The director of the Holy See Press Office, Matteo Bruni, released a communiqué Saturday noting that the courtesy visit between the two leaders lasted about forty-five minutes.
During the meeting, the pontiff “stressed the importance of collaboration and friendship between religious communities,” Bruni stated, in a common endeavor to promote mutual respect and dialogue and so to “contribute to the good of Iraq, the region, and all humanity.”
Bruni said that the meeting provided the pope with an opportunity to thank the ayatollah for having “raised his voice in defense of the weakest and most persecuted, affirming the sacredness of human life and the importance of the unity of the Iraqi people” in the face of the ongoing conflicts and violence of recent years.

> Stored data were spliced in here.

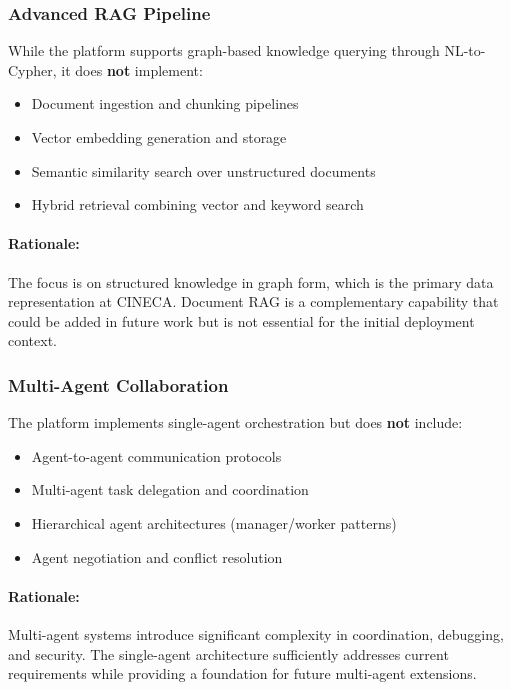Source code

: \subsubsection{Advanced RAG Pipeline}

While the platform supports graph-based knowledge querying through NL-to-Cypher, it does \textbf{not} implement:

\begin{itemize}
    \item Document ingestion and chunking pipelines
    \item Vector embedding generation and storage
    \item Semantic similarity search over unstructured documents
    \item Hybrid retrieval combining vector and keyword search
\end{itemize}

\paragraph{Rationale:} The focus is on structured knowledge in graph form, which is the primary data representation at CINECA. Document RAG is a complementary capability that could be added in future work but is not essential for the initial deployment context.

\subsubsection{Multi-Agent Collaboration}

The platform implements single-agent orchestration but does \textbf{not} include:

\begin{itemize}
    \item Agent-to-agent communication protocols
    \item Multi-agent task delegation and coordination
    \item Hierarchical agent architectures (manager/worker patterns)
    \item Agent negotiation and conflict resolution
\end{itemize}

\paragraph{Rationale:} Multi-agent systems introduce significant complexity in coordination, debugging, and security. The single-agent architecture sufficiently addresses current requirements while providing a foundation for future multi-agent extensions.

For his part, al-Sistani also released a statement following the meeting in which he defended the rights of Iraq Christians in Iraq to enjoy full citizenship and human rights.
Christians should “live like all Iraqis, in security and peace and with full constitutional rights,” the ayatollah said. He underscored the “role that the religious authority plays in protecting them, and others who have also suffered injustice and harm in the events of past years.”
Al-Sistani, a highly venerated figure in Shiite-majority Iraq, wished happiness to Francis and the members of the Catholic Church, and thanked the pope for making the effort to visit him in Najaf.
When the Islamic State captured Mosul in 2014 and took control of much of Iraq, Sistani called on the Iraqi people to take up arms against the caliphate. Tens of thousands of Shia Muslims answered his call, which resulted in the birth of the Hashd al-Shaabi, Iraq’s Shia militias.
In taking his leave of the ayatollah Saturday, the pope reiterated his prayers to God, creator of all, “for a future of peace and fraternity for the beloved Iraqi land, for the Middle East and for the whole world,” the Vatican Press Office said.
On Friday, the pope noted that “Iraq has suffered the disastrous effects of wars, the scourge of terrorism and sectarian conflicts often grounded in a fundamentalism incapable of accepting the peaceful coexistence of different ethnic and religious groups, different ideas and cultures.”
“Only if we learn to look beyond our differences and see each other as members of the same human family, will we be able to begin an effective process of rebuilding and leave to future generations a better, more just and more humane world,” he declared in his first major address after arriving to Iraq.